DLNA Media Server for Smart Phones

Most of my recent blogs are focusing on what you could do with Mobile OSGi. Today I deliver a real practical example for OSGi - in my opinion a pretty exciting case. My colleague Gábor Pécsy has written a first prototype of a DLNA (Digital Living Network Alliance) Media Server that runs on OSGi on various mobile platforms such as Android and Windows Mobile.

For those who are less familiar with DLNA, let me give you a short intro. DLNA is an industry alliance that developed a number of specifications purposed to standardize the interplay of media devices. There are several types of media devices defined such as Digital Media Server, Digital Media Player, Digital Media Controller, etc. As you can imagine, a Media Server is a network instances that serves media content like pictures, videos or music. Likewise, Media Players are devices capable of playing back media content served from Media Servers. The nice thing about DLNA is that devices automatically find each other in the network without the user to be bothered with configuration issues, setting IP addresses, etc. It's a true hot plugging architecture (which is because DLNA is build over UPnP). If you have a Media Player, like a Sony Playstation 3, a Microsoft Xbox, DLNA enabled TV sets, etc. and put a media server to the network, the players will find the server without further doing.

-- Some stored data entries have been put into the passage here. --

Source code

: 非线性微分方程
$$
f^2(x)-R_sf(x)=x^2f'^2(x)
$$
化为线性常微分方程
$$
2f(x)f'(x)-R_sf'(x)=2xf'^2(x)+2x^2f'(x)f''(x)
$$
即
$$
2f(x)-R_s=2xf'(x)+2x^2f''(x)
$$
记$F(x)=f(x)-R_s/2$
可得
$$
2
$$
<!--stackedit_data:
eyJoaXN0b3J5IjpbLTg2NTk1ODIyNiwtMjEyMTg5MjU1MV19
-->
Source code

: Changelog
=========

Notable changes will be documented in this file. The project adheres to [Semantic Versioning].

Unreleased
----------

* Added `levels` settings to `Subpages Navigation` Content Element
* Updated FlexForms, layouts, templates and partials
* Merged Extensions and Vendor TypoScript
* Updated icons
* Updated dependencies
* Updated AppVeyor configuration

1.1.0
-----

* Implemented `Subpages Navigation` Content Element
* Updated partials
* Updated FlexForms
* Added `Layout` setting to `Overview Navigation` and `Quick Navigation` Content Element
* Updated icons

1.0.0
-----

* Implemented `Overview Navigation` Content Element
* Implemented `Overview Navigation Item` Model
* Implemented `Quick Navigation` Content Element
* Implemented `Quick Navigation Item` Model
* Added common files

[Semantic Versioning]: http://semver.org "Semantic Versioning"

What we did is implementing parts of the DLNA Digital Media Server specification that runs on mobile phones. The use case is that you generate content while you're on the go (i.e. taking pictures or videos) and play that content back on your bigger home screens like the TV or picture frame. Watch this video to get a live demo on how the Sony Playstation and a picture frame plays back your pictures from your phone:



The current version of the Media Server is entirely headless, that's why you don't see any UI on the phone. Future versions of this app will contain a UI on which you can set the server name, your content sharing policies, etc.

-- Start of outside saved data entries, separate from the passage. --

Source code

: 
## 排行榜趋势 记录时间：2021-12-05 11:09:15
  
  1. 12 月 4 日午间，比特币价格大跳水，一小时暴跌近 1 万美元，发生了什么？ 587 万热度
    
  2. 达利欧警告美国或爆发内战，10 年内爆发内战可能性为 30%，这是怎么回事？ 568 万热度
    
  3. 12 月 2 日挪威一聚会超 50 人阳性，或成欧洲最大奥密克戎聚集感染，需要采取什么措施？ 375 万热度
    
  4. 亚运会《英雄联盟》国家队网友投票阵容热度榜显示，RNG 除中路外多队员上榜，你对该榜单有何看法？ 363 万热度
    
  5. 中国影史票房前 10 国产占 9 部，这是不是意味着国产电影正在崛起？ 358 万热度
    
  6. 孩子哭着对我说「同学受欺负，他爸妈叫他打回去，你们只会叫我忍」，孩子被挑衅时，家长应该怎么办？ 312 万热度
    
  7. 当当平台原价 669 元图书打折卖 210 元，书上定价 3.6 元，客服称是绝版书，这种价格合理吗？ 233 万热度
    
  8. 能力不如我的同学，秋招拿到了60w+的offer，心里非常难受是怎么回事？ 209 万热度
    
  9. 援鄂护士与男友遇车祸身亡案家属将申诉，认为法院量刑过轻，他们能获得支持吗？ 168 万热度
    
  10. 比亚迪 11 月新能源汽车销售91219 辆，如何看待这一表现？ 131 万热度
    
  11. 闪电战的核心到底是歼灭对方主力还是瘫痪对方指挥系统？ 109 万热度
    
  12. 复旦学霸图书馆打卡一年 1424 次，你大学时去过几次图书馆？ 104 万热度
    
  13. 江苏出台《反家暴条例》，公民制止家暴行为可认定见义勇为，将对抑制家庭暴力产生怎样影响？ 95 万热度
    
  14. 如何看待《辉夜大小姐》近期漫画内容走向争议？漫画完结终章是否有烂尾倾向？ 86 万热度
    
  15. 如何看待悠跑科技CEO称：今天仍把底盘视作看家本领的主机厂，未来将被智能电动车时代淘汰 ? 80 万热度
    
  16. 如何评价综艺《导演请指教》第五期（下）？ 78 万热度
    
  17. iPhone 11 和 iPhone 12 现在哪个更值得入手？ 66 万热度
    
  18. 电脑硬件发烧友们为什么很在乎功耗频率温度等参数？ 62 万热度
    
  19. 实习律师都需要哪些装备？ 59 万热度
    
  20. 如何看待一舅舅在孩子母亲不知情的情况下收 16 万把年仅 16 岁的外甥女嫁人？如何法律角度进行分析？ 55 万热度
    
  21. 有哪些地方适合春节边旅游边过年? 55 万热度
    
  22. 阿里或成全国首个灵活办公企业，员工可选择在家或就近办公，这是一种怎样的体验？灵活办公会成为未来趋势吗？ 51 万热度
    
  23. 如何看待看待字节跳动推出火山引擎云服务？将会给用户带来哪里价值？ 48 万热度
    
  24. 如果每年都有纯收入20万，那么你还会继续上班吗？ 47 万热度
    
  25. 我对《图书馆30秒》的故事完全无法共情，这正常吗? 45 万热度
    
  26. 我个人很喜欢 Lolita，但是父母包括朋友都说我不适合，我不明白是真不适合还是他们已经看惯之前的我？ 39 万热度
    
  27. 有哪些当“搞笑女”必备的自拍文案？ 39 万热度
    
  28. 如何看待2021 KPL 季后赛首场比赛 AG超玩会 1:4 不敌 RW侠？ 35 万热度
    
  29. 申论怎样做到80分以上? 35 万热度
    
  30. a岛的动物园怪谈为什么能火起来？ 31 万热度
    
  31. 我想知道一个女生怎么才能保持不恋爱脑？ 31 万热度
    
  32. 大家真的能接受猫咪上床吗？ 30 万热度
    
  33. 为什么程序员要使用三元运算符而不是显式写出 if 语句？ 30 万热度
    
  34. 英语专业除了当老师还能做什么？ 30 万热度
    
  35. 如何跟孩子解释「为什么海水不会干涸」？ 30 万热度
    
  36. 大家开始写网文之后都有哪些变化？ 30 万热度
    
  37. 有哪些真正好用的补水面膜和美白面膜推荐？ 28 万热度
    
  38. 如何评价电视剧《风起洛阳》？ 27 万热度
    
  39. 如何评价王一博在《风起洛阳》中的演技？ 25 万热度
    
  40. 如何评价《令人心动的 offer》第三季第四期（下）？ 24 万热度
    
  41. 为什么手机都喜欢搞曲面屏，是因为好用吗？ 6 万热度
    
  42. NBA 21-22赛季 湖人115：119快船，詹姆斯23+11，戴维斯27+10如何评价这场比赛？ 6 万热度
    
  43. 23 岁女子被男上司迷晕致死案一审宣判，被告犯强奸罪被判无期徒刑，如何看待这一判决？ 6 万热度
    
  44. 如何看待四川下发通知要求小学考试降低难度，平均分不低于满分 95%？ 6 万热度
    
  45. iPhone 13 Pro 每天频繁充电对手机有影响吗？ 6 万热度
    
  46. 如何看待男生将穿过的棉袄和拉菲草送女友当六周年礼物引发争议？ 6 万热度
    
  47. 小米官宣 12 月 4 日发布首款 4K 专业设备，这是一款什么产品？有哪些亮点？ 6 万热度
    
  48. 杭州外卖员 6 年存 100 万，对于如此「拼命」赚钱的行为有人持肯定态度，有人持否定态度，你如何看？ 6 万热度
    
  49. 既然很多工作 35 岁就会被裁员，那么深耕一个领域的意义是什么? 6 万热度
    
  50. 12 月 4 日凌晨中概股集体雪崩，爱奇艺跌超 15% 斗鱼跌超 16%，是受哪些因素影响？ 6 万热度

Let's zoom into technology. An interesting aspect about this solution is portability. The media server is implemented in Java and on OSGi, thus it is portable over all handsets that support OSGi. Moreover, it leverages the UPnP Service defined in the OSGi Compendium Specification giving it a clean a lean design. Here's a little diagram about the internals of the server:

The Media Server is both network and device agnostic and thus easily portable. It pulls media content though the Media Manager Service. This service we created to abstract media access. The Media Manager Implementation is platform specific. In case of Windows Mobile or Brew the MM Implementation fetches Media Content from the local file system. The target folders are configurable through the OSGi Configuration Admin API which makes this implementation portable. I.e. on Brew the target folders are different and all it takes to port the implementation is to reconfigure the folder strings. On Android another implementation is required that pulls media content through the respective Android APIs. Support for media content types can be plugged into the Media Server by means of meta-data plugins.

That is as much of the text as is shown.